Extinct genus of millipedes

Maatidesmus is an extinct genus of millipede in the family Chelodesmidae known from a fossil found in North America. There is one described species in the genus, Maatidesmus paachtun, one of three millipedes described from Mexican amber.

==History and classification==
Maatidesmus paachtun was described from a solitary fossil, which is preserved as an inclusion in a transparent chunk of Mexican amber. At the time of description, the amber specimen was housed in the fossil collection of the Instituto Nacional de Antropología e Historia in San Cristóbal de las Casas, Simojovel. The holotype fossil is composed of a very complete adult female recovered from the La Guadalupe Quarry. Mexican amber is recovered from fossil bearing rocks in the Simojovel region of Chiapas, Mexico. The amber dates from between 23 million years old at the oldest and 15 million years at the youngest. The La Guadalupe Quarry site is an outcrop of amber-bearing strata belonging to the Mazantic shale. The deposits preserve a transitional river or stream environments near the coast and preserves fossils of a mangrove forest ecosystem.

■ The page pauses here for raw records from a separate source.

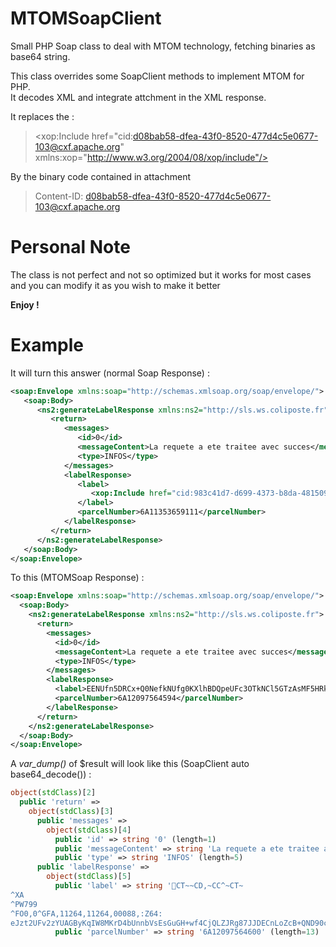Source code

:# MTOMSoapClient
Small PHP Soap class to deal with MTOM technology, fetching binaries as base64 string. 

This class overrides some SoapClient methods to implement MTOM for PHP.  
It decodes XML and integrate attchment in the XML response.

It replaces the :

> <xop:Include href="cid:d08bab58-dfea-43f0-8520-477d4c5e0677-103@cxf.apache.org" xmlns:xop="http://www.w3.org/2004/08/xop/include"/>  

By the binary code contained in attachment

> Content-ID: <d08bab58-dfea-43f0-8520-477d4c5e0677-103@cxf.apache.org>  


# Personal Note

The class is not perfect and not so optimized but it works for most cases and you can modify it as you wish to make it better

**Enjoy !**

# Example

It will turn this answer (normal Soap Response) :


```xml
<soap:Envelope xmlns:soap="http://schemas.xmlsoap.org/soap/envelope/">  
   <soap:Body>  
      <ns2:generateLabelResponse xmlns:ns2="http://sls.ws.coliposte.fr">  
         <return>  
            <messages>  
               <id>0</id>  
               <messageContent>La requete a ete traitee avec succes</messageContent>  
               <type>INFOS</type>  
            </messages>  
            <labelResponse>  
               <label>  
                  <xop:Include href="cid:983c41d7-d699-4373-b8da-4815099ef250-3880@cxf.apache.org" xmlns:xop="http://www.w3.org/2004/08/xop/include"/>  
               </label>  
               <parcelNumber>6A11353659111</parcelNumber>  
            </labelResponse>  
         </return>  
      </ns2:generateLabelResponse>  
   </soap:Body>  
</soap:Envelope>  
```

To this (MTOMSoap Response) :

```xml
<soap:Envelope xmlns:soap="http://schemas.xmlsoap.org/soap/envelope/">
  <soap:Body>
    <ns2:generateLabelResponse xmlns:ns2="http://sls.ws.coliposte.fr">
      <return>
        <messages>
          <id>0</id>
          <messageContent>La requete a ete traitee avec succes</messageContent>
          <type>INFOS</type>
        </messages>
        <labelResponse>
          <label>EENUfn5DRCx+Q0NefkNUfg0KXlhBDQpeUFc3OTkNCl5GTzAsMF5HRkEsMTEyNjQsMTEyNjQsMDAwODgsOlo2NDoKZUp6dDJVRnYyell[... ZPL code shortened for the sake of this Readme.md ...]</label>
          <parcelNumber>6A12097564594</parcelNumber>
        </labelResponse>
      </return>
    </ns2:generateLabelResponse>
  </soap:Body>
</soap:Envelope>
```

A _var_dump()_ of $result will look like this (SoapClient auto base64_decode()) :

```php
object(stdClass)[2]
  public 'return' => 
    object(stdClass)[3]
      public 'messages' => 
        object(stdClass)[4]
          public 'id' => string '0' (length=1)
          public 'messageContent' => string 'La requete a ete traitee avec succes' (length=41)
          public 'type' => string 'INFOS' (length=5)
      public 'labelResponse' => 
        object(stdClass)[5]
          public 'label' => string 'CT~~CD,~CC^~CT~
^XA
^PW799
^FO0,0^GFA,11264,11264,00088,:Z64:
eJzt2UFv2zYUAGByKqIW8MKrD4bUnnbVsEsGuGH+wf4CjQLZJRg87JJDECnLoZcB+QND90cGlEEO2aGA/0DRydihlwFTkENZTBD3HknRdixnTi0NO/gBrR1H[... ZPL code shortened for the sake of this Readme.md ...]' (length=5856)
          public 'parcelNumber' => string '6A12097564600' (length=13)
```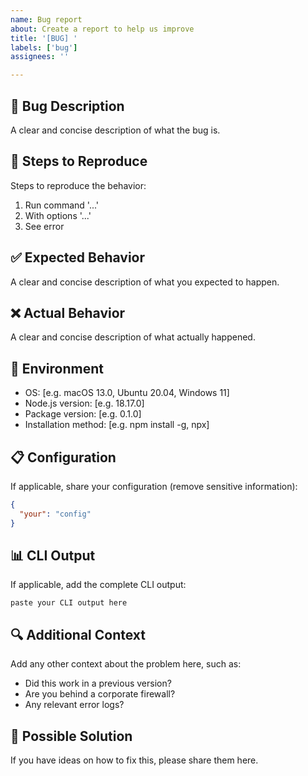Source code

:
 ```yaml
---
name: Bug report
about: Create a report to help us improve
title: '[BUG] '
labels: ['bug']
assignees: ''

---
```


## 🐛 Bug Description
A clear and concise description of what the bug is.

## 🔄 Steps to Reproduce
Steps to reproduce the behavior:
1. Run command '...'
2. With options '...'
3. See error

## ✅ Expected Behavior
A clear and concise description of what you expected to happen.

## ❌ Actual Behavior
A clear and concise description of what actually happened.

## 📱 Environment
- OS: [e.g. macOS 13.0, Ubuntu 20.04, Windows 11]
- Node.js version: [e.g. 18.17.0]
- Package version: [e.g. 0.1.0]
- Installation method: [e.g. npm install -g, npx]

## 📋 Configuration
If applicable, share your configuration (remove sensitive information):
```json
{
  "your": "config"
}
```

## 📊 CLI Output
If applicable, add the complete CLI output:
```
paste your CLI output here
```

## 🔍 Additional Context
Add any other context about the problem here, such as:
- Did this work in a previous version?
- Are you behind a corporate firewall?
- Any relevant error logs?

## 🎯 Possible Solution
If you have ideas on how to fix this, please share them here.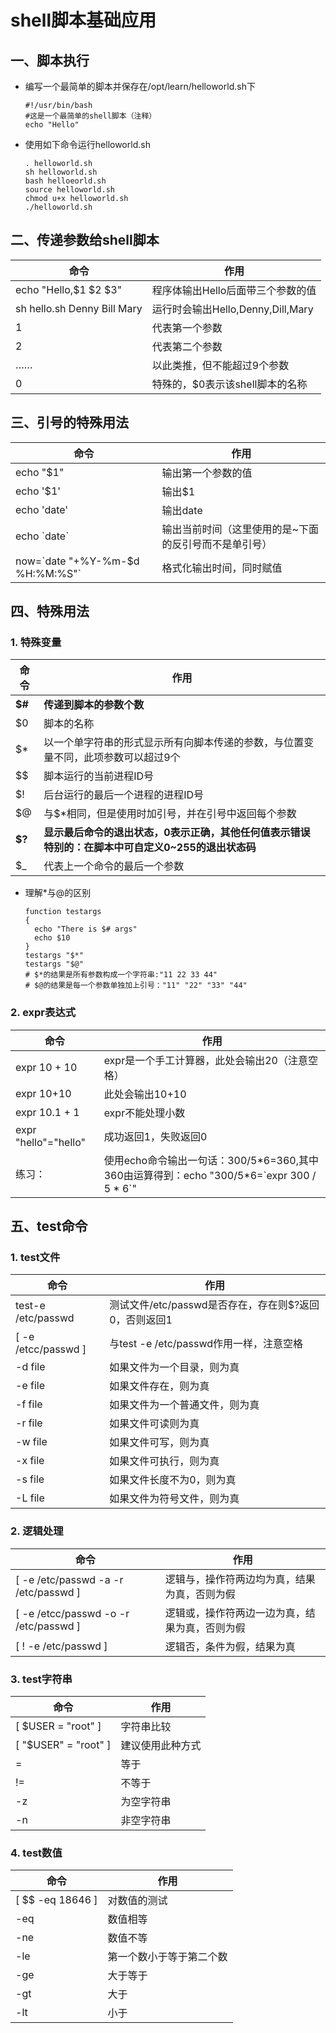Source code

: # shell脚本基础应用

## 一、脚本执行

- 编写一个最简单的脚本并保存在/opt/learn/helloworld.sh下

  ```shell
  #!/usr/bin/bash
  #这是一个最简单的shell脚本（注释）
  echo "Hello"
  ```

- 使用如下命令运行helloworld.sh

  ```shell
  . helloworld.sh
  sh helloworld.sh
  bash helloeorld.sh
  source helloworld.sh
  chmod u+x helloworld.sh
  ./helloworld.sh
  ```

## 二、传递参数给shell脚本

| 命令                        | 作用                              |
| --------------------------- | --------------------------------- |
| echo "Hello,$1 $2 $3"       | 程序体输出Hello后面带三个参数的值 |
| sh hello.sh Denny Bill Mary | 运行时会输出Hello,Denny,Dill,Mary |
| 1                           | 代表第一个参数                    |
| 2                           | 代表第二个参数                    |
| ……                          | 以此类推，但不能超过9个参数       |
| 0                           | 特殊的，$0表示该shell脚本的名称   |

## 三、引号的特殊用法

| 命令                             | 作用                                                  |
| -------------------------------- | ----------------------------------------------------- |
| echo "$1"                        | 输出第一个参数的值                                    |
| echo '$1'                        | 输出$1                                                |
| echo 'date'                      | 输出date                                              |
| echo \`date`                     | 输出当前时间（这里使用的是~下面的反引号而不是单引号） |
| now=\`date "+%Y-%m-$d %H:%M:%S"` | 格式化输出时间，同时赋值                              |

## 四、特殊用法

### 1. 特殊变量

| 命令   | 作用                                                         |
| ------ | ------------------------------------------------------------ |
| **$#** | **传递到脚本的参数个数**                                     |
| $0     | 脚本的名称                                                   |
| $*     | 以一个单字符串的形式显示所有向脚本传递的参数，与位置变量不同，此项参数可以超过9个 |
| $$     | 脚本运行的当前进程ID号                                       |
| $!     | 后台运行的最后一个进程的进程ID号                             |
| $@     | 与$*相同，但是使用时加引号，并在引号中返回每个参数           |
| **$?** | **显示最后命令的退出状态，0表示正确，其他任何值表示错误 特别的：在脚本中可自定义0~255的退出状态码** |
| $_     | 代表上一个命令的最后一个参数                                 |

- 理解*与@的区别

  ```shell
  function testargs
  {
  	echo "There is $# args"
  	echo $10
  }
  testargs "$*"
  testargs "$@"
  # $*的结果是所有参数构成一个字符串:"11 22 33 44"
  # $@的结果是每一个参数单独加上引号："11" "22" "33" "44"
  ```

### 2. expr表达式

| 命令                 | 作用                                                         |
| -------------------- | ------------------------------------------------------------ |
| expr 10 + 10         | expr是一个手工计算器，此处会输出20（注意空格）               |
| expr 10+10           | 此处会输出10+10                                              |
| expr 10.1 + 1        | expr不能处理小数                                             |
| expr "hello"="hello" | 成功返回1，失败返回0                                         |
| 练习：               | 使用echo命令输出一句话：300/5\*6=360,其中360由运算得到：echo "300/5\*6=\`expr 300 / 5 \* 6`" |

## 五、test命令

### 1. test文件

| 命令                | 作用                                                  |
| ------------------- | ----------------------------------------------------- |
| test-e /etc/passwd  | 测试文件/etc/passwd是否存在，存在则$?返回0，否则返回1 |
| [ -e /etcc/passwd ] | 与test -e /etc/passwd作用一样，注意空格               |
| -d file             | 如果文件为一个目录，则为真                            |
| -e file             | 如果文件存在，则为真                                  |
| -f file             | 如果文件为一个普通文件，则为真                        |
| -r file             | 如果文件可读则为真                                    |
| -w file             | 如果文件可写，则为真                                  |
| -x file             | 如果文件可执行，则为真                                |
| -s file             | 如果文件长度不为0，则为真                             |
| -L file             | 如果文件为符号文件，则为真                            |

### 2. 逻辑处理

| 命令                                  | 作用                                           |
| ------------------------------------- | ---------------------------------------------- |
| [ -e /etc/passwd -a -r /etc/passwd ]  | 逻辑与，操作符两边均为真，结果为真，否则为假   |
| [ -e /etcc/passwd -o -r /etc/passwd ] | 逻辑或，操作符两边一边为真，结果为真，否则为假 |
| [ !  -e /etc/passwd ]                 | 逻辑否，条件为假，结果为真                     |

### 3. test字符串

| 命令                 | 作用             |
| -------------------- | ---------------- |
| [ $USER = "root" ]   | 字符串比较       |
| [ "$USER" = "root" ] | 建议使用此种方式 |
| =                    | 等于             |
| !=                   | 不等于           |
| -z                   | 为空字符串       |
| -n                   | 非空字符串       |

### 4. test数值

| 命令             | 作用                     |
| ---------------- | ------------------------ |
| [ $$ -eq 18646 ] | 对数值的测试             |
| -eq              | 数值相等                 |
| -ne              | 数值不等                 |
| -le              | 第一个数小于等于第二个数 |
| -ge              | 大于等于                 |
| -gt              | 大于                     |
| -lt              | 小于                     |

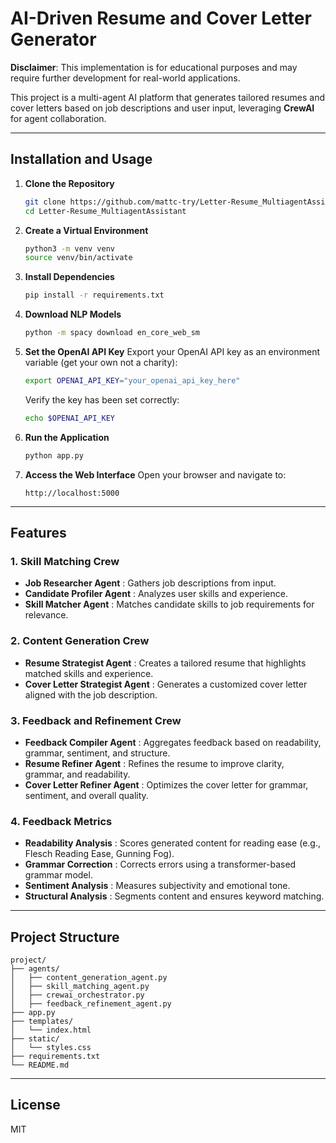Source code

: 
# AI-Driven Resume and Cover Letter Generator

**Disclaimer**: This implementation is for educational purposes and may require further development for real-world applications.

This project is a multi-agent AI platform that generates tailored resumes and cover letters based on job descriptions and user input, leveraging **CrewAI** for agent collaboration.

---

## Installation and Usage

1. **Clone the Repository**

   ```bash
   git clone https://github.com/mattc-try/Letter-Resume_MultiagentAssistant.git
   cd Letter-Resume_MultiagentAssistant
   ```
2. **Create a Virtual Environment**

   ```bash
   python3 -m venv venv
   source venv/bin/activate
   ```
3. **Install Dependencies**

   ```bash
   pip install -r requirements.txt
   ```
4. **Download NLP Models**

   ```bash
   python -m spacy download en_core_web_sm
   ```
5. **Set the OpenAI API Key**
   Export your OpenAI API key as an environment variable (get your own not a charity):

   ```bash
   export OPENAI_API_KEY="your_openai_api_key_here"
   ```

   Verify the key has been set correctly:

   ```bash
   echo $OPENAI_API_KEY
   ```
6. **Run the Application**

   ```bash
   python app.py
   ```
7. **Access the Web Interface**
   Open your browser and navigate to:

   ```
   http://localhost:5000
   ```

---

## Features

### 1. **Skill Matching Crew**

* **Job Researcher Agent** : Gathers job descriptions from input.
* **Candidate Profiler Agent** : Analyzes user skills and experience.
* **Skill Matcher Agent** : Matches candidate skills to job requirements for relevance.

### 2. **Content Generation Crew**

* **Resume Strategist Agent** : Creates a tailored resume that highlights matched skills and experience.
* **Cover Letter Strategist Agent** : Generates a customized cover letter aligned with the job description.

### 3. **Feedback and Refinement Crew**

* **Feedback Compiler Agent** : Aggregates feedback based on readability, grammar, sentiment, and structure.
* **Resume Refiner Agent** : Refines the resume to improve clarity, grammar, and readability.
* **Cover Letter Refiner Agent** : Optimizes the cover letter for grammar, sentiment, and overall quality.

### 4. **Feedback Metrics**

* **Readability Analysis** : Scores generated content for reading ease (e.g., Flesch Reading Ease, Gunning Fog).
* **Grammar Correction** : Corrects errors using a transformer-based grammar model.
* **Sentiment Analysis** : Measures subjectivity and emotional tone.
* **Structural Analysis** : Segments content and ensures keyword matching.

---

## Project Structure

```
project/
├── agents/
│   ├── content_generation_agent.py
│   ├── skill_matching_agent.py
│   ├── crewai_orchestrator.py
│   ├── feedback_refinement_agent.py
├── app.py
├── templates/
│   └── index.html
├── static/
│   └── styles.css
├── requirements.txt
└── README.md
```

---

## License

MIT

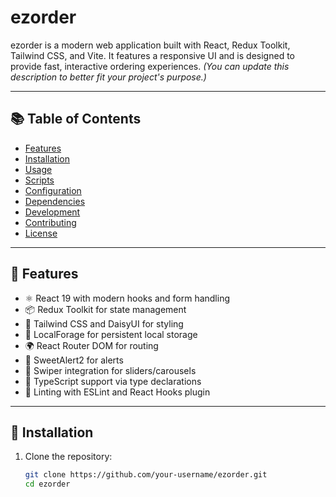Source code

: # ezorder

ezorder is a modern web application built with React, Redux Toolkit, Tailwind CSS, and Vite. It features a responsive UI and is designed to provide fast, interactive ordering experiences. _(You can update this description to better fit your project's purpose.)_

---

## 📚 Table of Contents

- [Features](#features)
- [Installation](#installation)
- [Usage](#usage)
- [Scripts](#scripts)
- [Configuration](#configuration)
- [Dependencies](#dependencies)
- [Development](#development)
- [Contributing](#contributing)
- [License](#license)

---

## 🚀 Features

- ⚛️ React 19 with modern hooks and form handling
- 📦 Redux Toolkit for state management
- 🌈 Tailwind CSS and DaisyUI for styling
- 💾 LocalForage for persistent local storage
- 🌍 React Router DOM for routing
- 🔔 SweetAlert2 for alerts
- 📱 Swiper integration for sliders/carousels
- 🎯 TypeScript support via type declarations
- 🧼 Linting with ESLint and React Hooks plugin

---

## 💾 Installation

1. Clone the repository:
   ```bash
   git clone https://github.com/your-username/ezorder.git
   cd ezorder
   ```
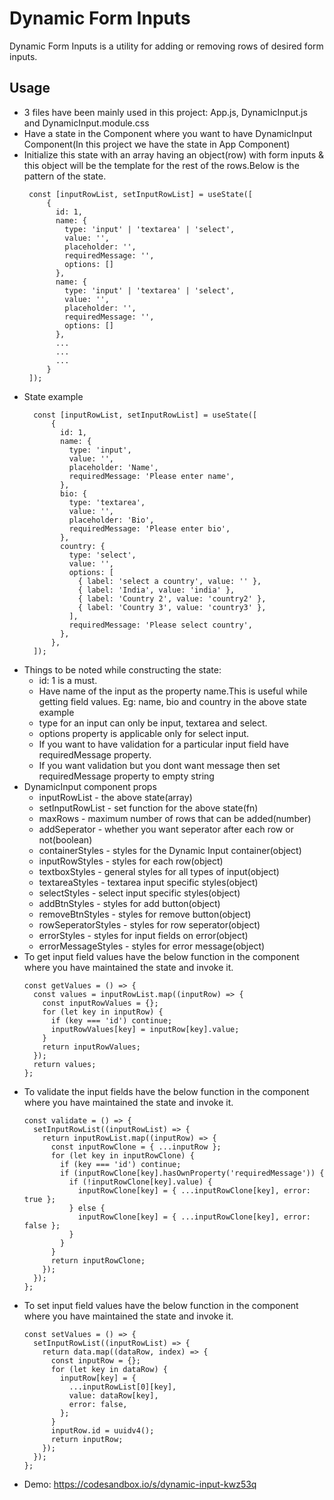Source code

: # Dynamic Form Inputs

Dynamic Form Inputs is a utility for adding or removing rows of desired form inputs.

## Usage

- 3 files have been mainly used in this project: App.js, DynamicInput.js and DynamicInput.module.css
- Have a state in the Component where you want to have DynamicInput Component(In this project we have the state in App Component)
- Initialize this state with an array having an object(row) with form inputs & this object will be the template for the rest of the rows.Below is the pattern of the state.
  ```
   const [inputRowList, setInputRowList] = useState([
       {
         id: 1,
         name: {
           type: 'input' | 'textarea' | 'select',
           value: '',
           placeholder: '',
           requiredMessage: '',
           options: []
         },
         name: {
           type: 'input' | 'textarea' | 'select',
           value: '',
           placeholder: '',
           requiredMessage: '',
           options: []
         },
         ...
         ...
         ...
       }
   ]);
  ```
- State example
  ```
    const [inputRowList, setInputRowList] = useState([
        {
          id: 1,
          name: {
            type: 'input',
            value: '',
            placeholder: 'Name',
            requiredMessage: 'Please enter name',
          },
          bio: {
            type: 'textarea',
            value: '',
            placeholder: 'Bio',
            requiredMessage: 'Please enter bio',
          },
          country: {
            type: 'select',
            value: '',
            options: [
              { label: 'select a country', value: '' },
              { label: 'India', value: 'india' },
              { label: 'Country 2', value: 'country2' },
              { label: 'Country 3', value: 'country3' },
            ],
            requiredMessage: 'Please select country',
          },
        },
    ]);
  ```
- Things to be noted while constructing the state:
  - id: 1 is a must.
  - Have name of the input as the property name.This is useful while getting field values.
    Eg: name, bio and country in the above state example
  - type for an input can only be input, textarea and select.
  - options property is applicable only for select input.
  - If you want to have validation for a particular input field have requiredMessage property.
  - If you want validation but you dont want message then set requiredMessage property to empty string
- DynamicInput component props
  - inputRowList - the above state(array)
  - setInputRowList - set function for the above state(fn)
  - maxRows - maximum number of rows that can be added(number)
  - addSeperator - whether you want seperator after each row or not(boolean)
  - containerStyles - styles for the Dynamic Input container(object)
  - inputRowStyles - styles for each row(object)
  - textboxStyles - general styles for all types of input(object)
  - textareaStyles - textarea input specific styles(object)
  - selectStyles - select input specific styles(object)
  - addBtnStyles - styles for add button(object)
  - removeBtnStyles - styles for remove button(object)
  - rowSeperatorStyles - styles for row seperator(object)
  - errorStyles - styles for input fields on error(object)
  - errorMessageStyles - styles for error message(object)
- To get input field values have the below function in the component where you have maintained the state and invoke it.
  ```
  const getValues = () => {
    const values = inputRowList.map((inputRow) => {
      const inputRowValues = {};
      for (let key in inputRow) {
        if (key === 'id') continue;
        inputRowValues[key] = inputRow[key].value;
      }
      return inputRowValues;
    });
    return values;
  };
  ```
- To validate the input fields have the below function in the component where you have maintained the state and invoke it.
  ```
  const validate = () => {
    setInputRowList((inputRowList) => {
      return inputRowList.map((inputRow) => {
        const inputRowClone = { ...inputRow };
        for (let key in inputRowClone) {
          if (key === 'id') continue;
          if (inputRowClone[key].hasOwnProperty('requiredMessage')) {
            if (!inputRowClone[key].value) {
              inputRowClone[key] = { ...inputRowClone[key], error: true };
            } else {
              inputRowClone[key] = { ...inputRowClone[key], error: false };
            }
          }
        }
        return inputRowClone;
      });
    });
  };
  ```
- To set input field values have the below function in the component where you have maintained the state and invoke it.
  ```
  const setValues = () => {
    setInputRowList((inputRowList) => {
      return data.map((dataRow, index) => {
        const inputRow = {};
        for (let key in dataRow) {
          inputRow[key] = {
            ...inputRowList[0][key],
            value: dataRow[key],
            error: false,
          };
        }
        inputRow.id = uuidv4();
        return inputRow;
      });
    });
  };
  ```
- Demo: https://codesandbox.io/s/dynamic-input-kwz53q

The holotype was first studied by a team of researchers headed by Francisco Riquelme of the Universidad Autónoma del Estado de Morelos with their 2014 type description of the genus and species being published in the natural sciences journal PLOS ONE. The genus name is a derived from a combination of the Mayan word maat for "amber" and "idesmus", which is used frequently as a genus suffix in the family Chelodesmidae. The specific epithet paachtun was coined from a combination of the Mayan words paach meaning "back" and tun meaning "stone", a reference to the distinct sculpturing and lobing on the collum and lobe-bearing tergites.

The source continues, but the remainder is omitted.